La nomination de Mario Monti comme nouveau premier ministre de l'Italie est bien accueillie par les Italiens malgré le fait que cette procédure confirme aussi la quasi mise en tutelle du pays par l'Union européenne. Pour avoir une vision plus large de la crise italienne et de ses répercussions économiques, La Presse Affaires s'est rendue à Bologne, ville située à 400 kilomètres au nord de la capitale et dont les assises économiques sont nettement plus diversifiées que celles de la Ville éternelle.

Même si Bologne est une cité universitaire - c'est ici qu'a été créée la première université d'Europe en 1088 -, plus de 30% des emplois de la région sont générés par des entreprises industrielles, contre tout juste 20% à Rome.

C'est aussi une région qui a un long passé communiste. Encore aujourd'hui, ses députés au Parlement et la mairie de Bologne proviennent du Parti démocratique, le parti qui a rallié la gauche italienne à la suite de l'éclatement du PCI à la fin des années 80.

«On est le leader européen dans la fabrication d'emballage carton», m'apprend Danio, un étudiant en économie qui compte s'inscrire l'an prochain au MBA, malgré le fait qu'il a déjà lancé son entreprise de boissons aromatisées.

«On a surtout la «Valley Motors» où tous les grands manufacturiers de l'auto, Ferrari, Maserati, Lamborghini et Ducati sont implantés. Il y a du chômage, mais il y a moyen de se trouver un emploi. Même un étudiant peut se trouver un boulot à temps partiel, il s'agit de vouloir», explique-t-il.

Danio est accompagné de deux copines. Tous les trois viennent du sud de l'Italie. Lui vient de Lecce, ville située dans Les Pouilles, le talon de botte italienne, Valerice est originaire de Calabre, localisée dans la pointe de la botte, et Ilenia est née à Salerne, ville côtière logée un peu plus au nord de Calabre.

Tous les trois sont à Bologne parce qu'il n'y aucun avenir pour eux au sud, une région mal desservie industriellement et qui souffre de l'omniprésence de la mafia.

Mais la crise que traverse le pays remet même en question leur présence dans le nord.

«Les statistiques démontrent qu'il y a eu une importante augmentation de prescriptions d'antidépresseurs en Italie depuis le déclenchement de la crise financière et de la récession en 2008-2009. C'est incroyable», observe Valerice, étudiante en gestion hôtelière.

Confiance en Mario Monti

Les trois étudiants affichent cependant une confiance entière à l'endroit du nouveau premier ministre Mario Monti.

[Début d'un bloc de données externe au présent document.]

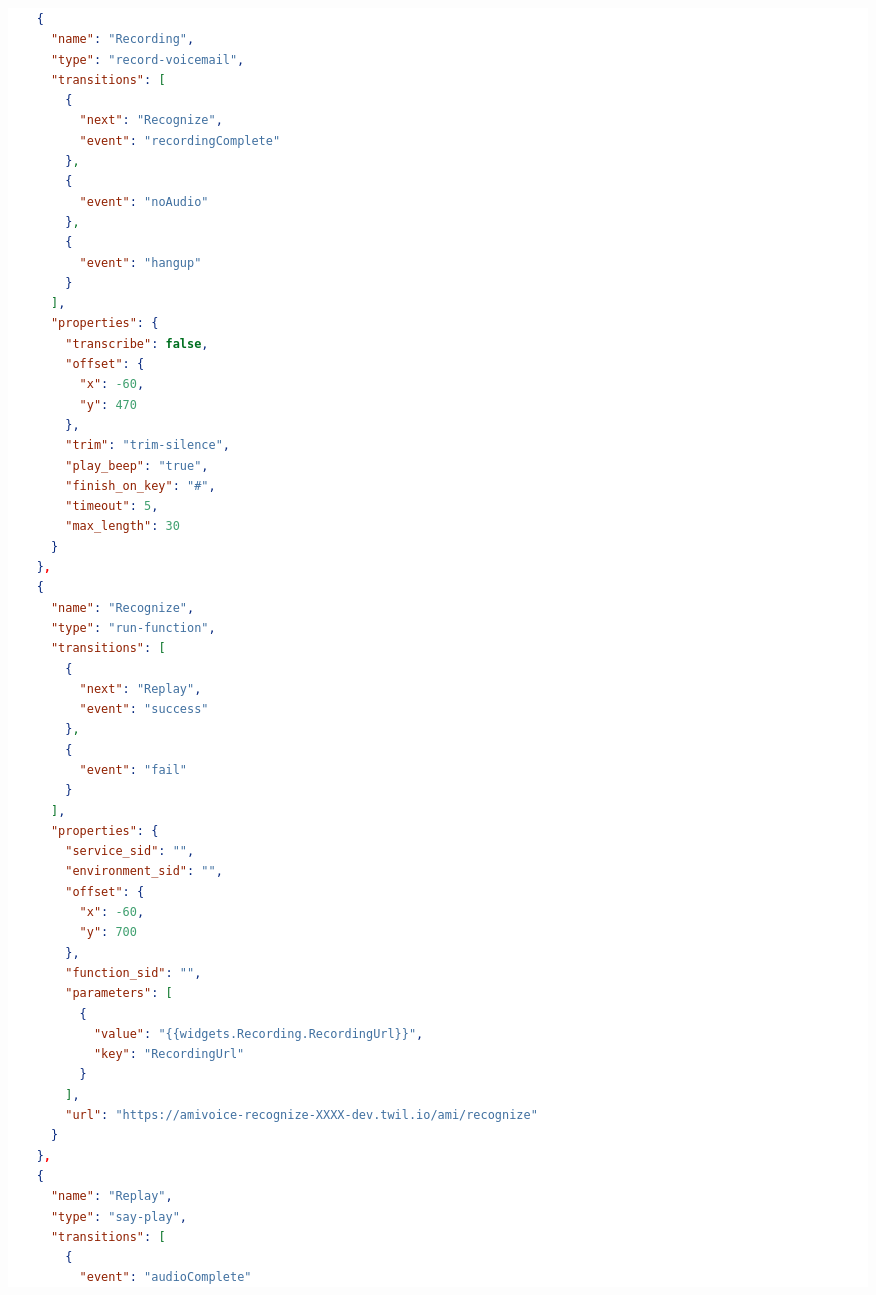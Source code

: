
 ```json
    {
      "name": "Recording",
      "type": "record-voicemail",
      "transitions": [
        {
          "next": "Recognize",
          "event": "recordingComplete"
        },
        {
          "event": "noAudio"
        },
        {
          "event": "hangup"
        }
      ],
      "properties": {
        "transcribe": false,
        "offset": {
          "x": -60,
          "y": 470
        },
        "trim": "trim-silence",
        "play_beep": "true",
        "finish_on_key": "#",
        "timeout": 5,
        "max_length": 30
      }
    },
    {
      "name": "Recognize",
      "type": "run-function",
      "transitions": [
        {
          "next": "Replay",
          "event": "success"
        },
        {
          "event": "fail"
        }
      ],
      "properties": {
        "service_sid": "",
        "environment_sid": "",
        "offset": {
          "x": -60,
          "y": 700
        },
        "function_sid": "",
        "parameters": [
          {
            "value": "{{widgets.Recording.RecordingUrl}}",
            "key": "RecordingUrl"
          }
        ],
        "url": "https://amivoice-recognize-XXXX-dev.twil.io/ami/recognize"
      }
    },
    {
      "name": "Replay",
      "type": "say-play",
      "transitions": [
        {
          "event": "audioComplete"
```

«Ce n'est pas une mauvaise idée d'aller chercher un économiste, un spécialiste de la gestion pour mettre de l'ordre dans le fouillis qu'a créé Berlusconi», soulève Danio.

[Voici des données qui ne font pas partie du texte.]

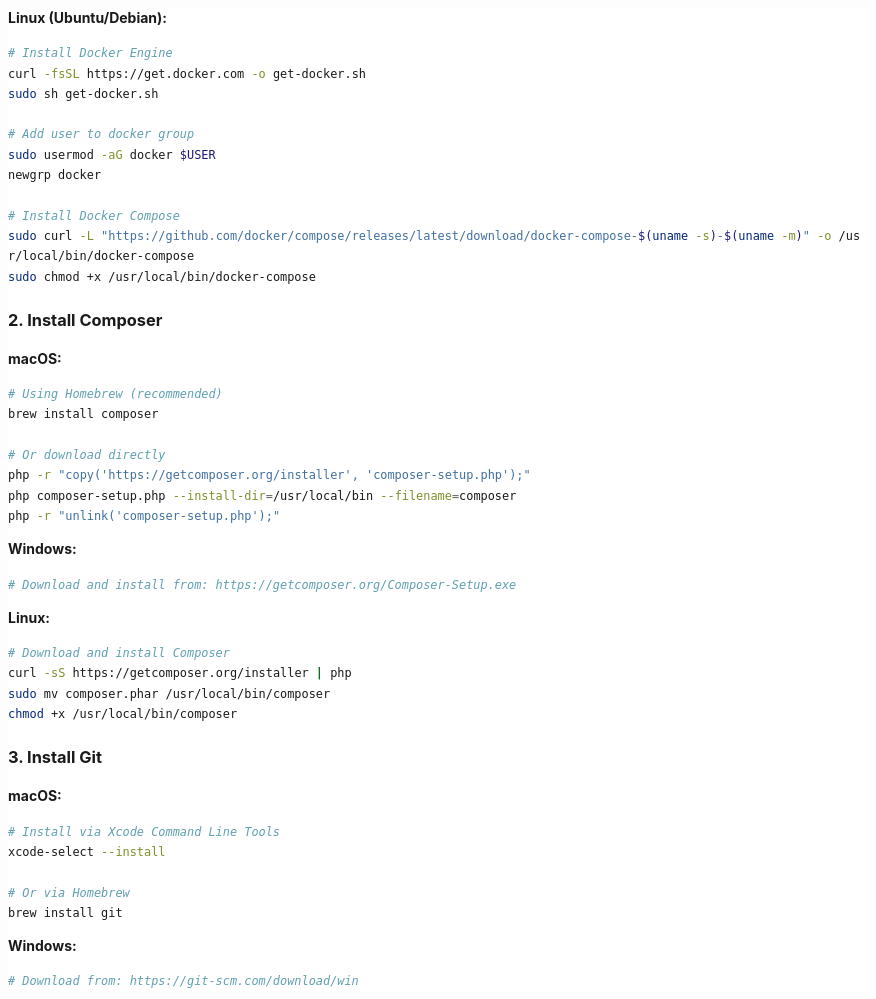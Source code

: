**Linux (Ubuntu/Debian):**
```bash
# Install Docker Engine
curl -fsSL https://get.docker.com -o get-docker.sh
sudo sh get-docker.sh

# Add user to docker group
sudo usermod -aG docker $USER
newgrp docker

# Install Docker Compose
sudo curl -L "https://github.com/docker/compose/releases/latest/download/docker-compose-$(uname -s)-$(uname -m)" -o /usr/local/bin/docker-compose
sudo chmod +x /usr/local/bin/docker-compose
```

### 2. Install Composer

**macOS:**
```bash
# Using Homebrew (recommended)
brew install composer

# Or download directly
php -r "copy('https://getcomposer.org/installer', 'composer-setup.php');"
php composer-setup.php --install-dir=/usr/local/bin --filename=composer
php -r "unlink('composer-setup.php');"
```

**Windows:**
```bash
# Download and install from: https://getcomposer.org/Composer-Setup.exe
```

**Linux:**
```bash
# Download and install Composer
curl -sS https://getcomposer.org/installer | php
sudo mv composer.phar /usr/local/bin/composer
chmod +x /usr/local/bin/composer
```

### 3. Install Git

**macOS:**
```bash
# Install via Xcode Command Line Tools
xcode-select --install

# Or via Homebrew
brew install git
```

**Windows:**
```bash
# Download from: https://git-scm.com/download/win
```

Le fait que Mario Monti soit proche de l'Union européenne et que cette dernière va suivre à la trace l'implantation du programme d'austérité pour réduire la dette italienne ne l'inquiète pas outre mesure.

«Si nous ne sommes pas capables de gérer nous-mêmes correctement nos affaires, pourquoi avoir honte d'aller chercher un encadrement à l'extérieur?», demande-t-il.

Un constat que partage Letizia Caronia, professeure au Département des Sciences de l'éducation de Bologne.

«Quand ça va mal dans une famille, quand les dépenses excèdent sans cesse les revenus, on n'hésite pas à aller chercher de l'aide et des ressources à l'externe. Les Italiens n'ont pas à être plus orgueilleux qu'il ne le faut», tranche-t-elle.

Curieusement, Mme Caronia est elle aussi originaire du sud, de Palerme, chef-lieu de la mafia.

«Il n'y a rien à faire dans le sud. La mafia est présente dans les moindres recoins de la vie quotidienne. C'est un autre des graves problèmes de l'Italie», constate l'universitaire.

«Tout le monde est déprimé»

Même si elle affirme ne pas partager l'idéologie de Mario Monti et du capitalisme sans fin, elle souhaite que sa nomination calme le jeu dans son pays.

«C'est vrai que tout le monde est déprimé. Tout le monde, même ceux qui ont des emplois stables et des revenus prévisibles, sont inquiets de savoir de quoi le lendemain sera fait. Ça génère un niveau de stress incroyable, je le constate dans la rue à tous les jours.

«Même mes étudiants sont devenus depuis deux, trois ans beaucoup plus sérieux. Ils sont tous là, appliqués et studieux, au cours que je donne le samedi matin alors qu'avant ce n'était vraiment pas une priorité que de se présenter à l'Université le samedi matin. Il faut que ça change», souhaite Letizia Caronia.